Aidan jerked his in the direction of his workshop. ‘If I put you in there and told you to get started, would you know what to do?’
‘No.’
He pushed his fringe out of his eyes with his paint-spotted right arm. ‘In that case, you’re no use to me. I’m a picture-framer. I need a picture-framer to help me. Frame more pictures, ’ he said slowly, as if I was stupid.
‘I can learn,’ I told him. ‘I’m a quick learner.’
‘You’re a receptionist. I don’t want a receptionist. Hansard doesn’t listen. No surprise there-his head’s all over the place. You must know that if you’ve worked for him.’
Was he testing me? I wasn’t about to be disloyal to Saul, who had always treated me well.
‘You can’t be a picture-framer and run an art gallery at the same time,’ said Aidan. ‘Hansard spreads himself too thin, ends up making a hash of everything. That’s why I asked what you thought of his framing. I’ve seen his work-it’s shoddy. He doesn’t use acid-free tape or backing card.’
I must have looked mystified, because he sighed heavily and said, ‘The essence of conservation framing is that it’s all reversible. You’ve got to be able to undo everything you do, and end up with the picture exactly the same as before it was framed, however long ago that was. That’s the first thing you need to learn.’
‘You mean…?’ It sounded as if he was offering me a job, unless I’d misunderstood completely.
‘You’re Ruth, right?’
I felt my confidence start to drain away, as if there was a hole in the pit of my stomach, and thought back to the last message Saul had left on my voicemail. I gave you a glowing reference-Aidan’ll snap you up if he knows what’s good for him.
‘Why do you want to work here?’
Was this my interview? ‘It sounds corny, but I love art.’ I spoke quickly to hide my nerves. ‘There’s nothing that’s more…’

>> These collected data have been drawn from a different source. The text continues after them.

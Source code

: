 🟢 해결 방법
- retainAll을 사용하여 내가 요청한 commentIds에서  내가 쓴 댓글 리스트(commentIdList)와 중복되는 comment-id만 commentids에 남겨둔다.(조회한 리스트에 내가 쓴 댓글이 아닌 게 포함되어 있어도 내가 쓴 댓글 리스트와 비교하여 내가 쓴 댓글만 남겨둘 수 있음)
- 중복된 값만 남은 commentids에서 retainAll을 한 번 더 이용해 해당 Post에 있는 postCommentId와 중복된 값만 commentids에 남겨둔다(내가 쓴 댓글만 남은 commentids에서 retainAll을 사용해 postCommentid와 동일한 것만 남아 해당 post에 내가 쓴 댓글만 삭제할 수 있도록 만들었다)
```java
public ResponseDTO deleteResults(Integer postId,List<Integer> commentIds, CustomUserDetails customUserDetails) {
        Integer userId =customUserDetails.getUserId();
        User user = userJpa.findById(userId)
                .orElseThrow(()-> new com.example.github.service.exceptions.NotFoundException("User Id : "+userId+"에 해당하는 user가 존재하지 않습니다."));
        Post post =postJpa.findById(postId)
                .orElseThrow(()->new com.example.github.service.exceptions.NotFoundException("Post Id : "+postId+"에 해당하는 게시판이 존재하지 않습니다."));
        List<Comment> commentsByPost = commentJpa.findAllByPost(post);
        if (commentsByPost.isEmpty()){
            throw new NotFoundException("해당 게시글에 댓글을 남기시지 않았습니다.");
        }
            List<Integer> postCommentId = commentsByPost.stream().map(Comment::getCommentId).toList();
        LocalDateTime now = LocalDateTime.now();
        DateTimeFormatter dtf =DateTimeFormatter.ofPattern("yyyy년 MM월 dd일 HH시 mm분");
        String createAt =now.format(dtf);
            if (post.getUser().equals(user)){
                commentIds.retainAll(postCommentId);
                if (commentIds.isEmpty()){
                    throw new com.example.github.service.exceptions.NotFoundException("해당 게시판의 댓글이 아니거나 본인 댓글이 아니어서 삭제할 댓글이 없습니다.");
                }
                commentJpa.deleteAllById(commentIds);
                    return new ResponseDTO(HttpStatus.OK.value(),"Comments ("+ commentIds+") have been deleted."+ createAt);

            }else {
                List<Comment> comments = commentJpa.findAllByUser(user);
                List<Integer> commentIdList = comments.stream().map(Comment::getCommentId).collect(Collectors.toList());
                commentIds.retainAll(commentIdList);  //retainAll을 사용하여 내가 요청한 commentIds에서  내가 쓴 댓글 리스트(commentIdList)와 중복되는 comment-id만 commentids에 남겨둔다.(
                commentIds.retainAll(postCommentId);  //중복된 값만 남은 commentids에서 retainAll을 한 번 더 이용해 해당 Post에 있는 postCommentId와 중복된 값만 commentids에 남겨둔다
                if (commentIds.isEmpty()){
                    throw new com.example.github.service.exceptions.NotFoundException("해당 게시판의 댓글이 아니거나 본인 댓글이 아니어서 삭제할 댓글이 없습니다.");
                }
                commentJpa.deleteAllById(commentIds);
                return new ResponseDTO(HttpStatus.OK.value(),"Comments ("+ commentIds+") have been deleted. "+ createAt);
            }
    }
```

‘The way I heard it, you’re a liability,’ Aidan talked over me, his voice hard and cold. ‘You upset one of Hansard’s clients, lost him a lucrative source of business.’
I tried to keep calm. ‘Who told you that?’
‘Hansard. Who do you think?’
I didn’t see why he would lie. Fury sprang up out of nowhere, crushed me like a lead weight. Saul had encouraged me to come here, without saying a word about how he’d pre-empted me and sabotaged my chances. I stared down at the dirt path, mortified, trying not to explode with defensive rage. This wasn’t an isolated incident: in my mind it acted as a magnet, attracting, like iron filings, memories of all the terrible moments in my life so far. Same horror, different incarnation. After what I’d been through, no bad feeling ever seemed new to me: I had already felt them all, recognised them like familiar relatives each time they paid a visit.
‘Sorry I bothered you,’ I said, starting to walk away.
‘Can’t take criticism very well, can you?’
His mocking tone made me want to kill him. If I hadn’t been furious with Saul, I wouldn’t have dared to do what I did next. Most of the word ‘courage’ is the word ‘rage’ -which book was that in? I turned and walked back to Aidan, counting my steps. ‘The essence of asking a conservation framer for a job is that it’s reversible,’ I said in a deliberately pompous voice. ‘You’ve got to be able to undo everything you do. I’m undoing asking you for work, and I’m undoing coming here at all. Goodbye.’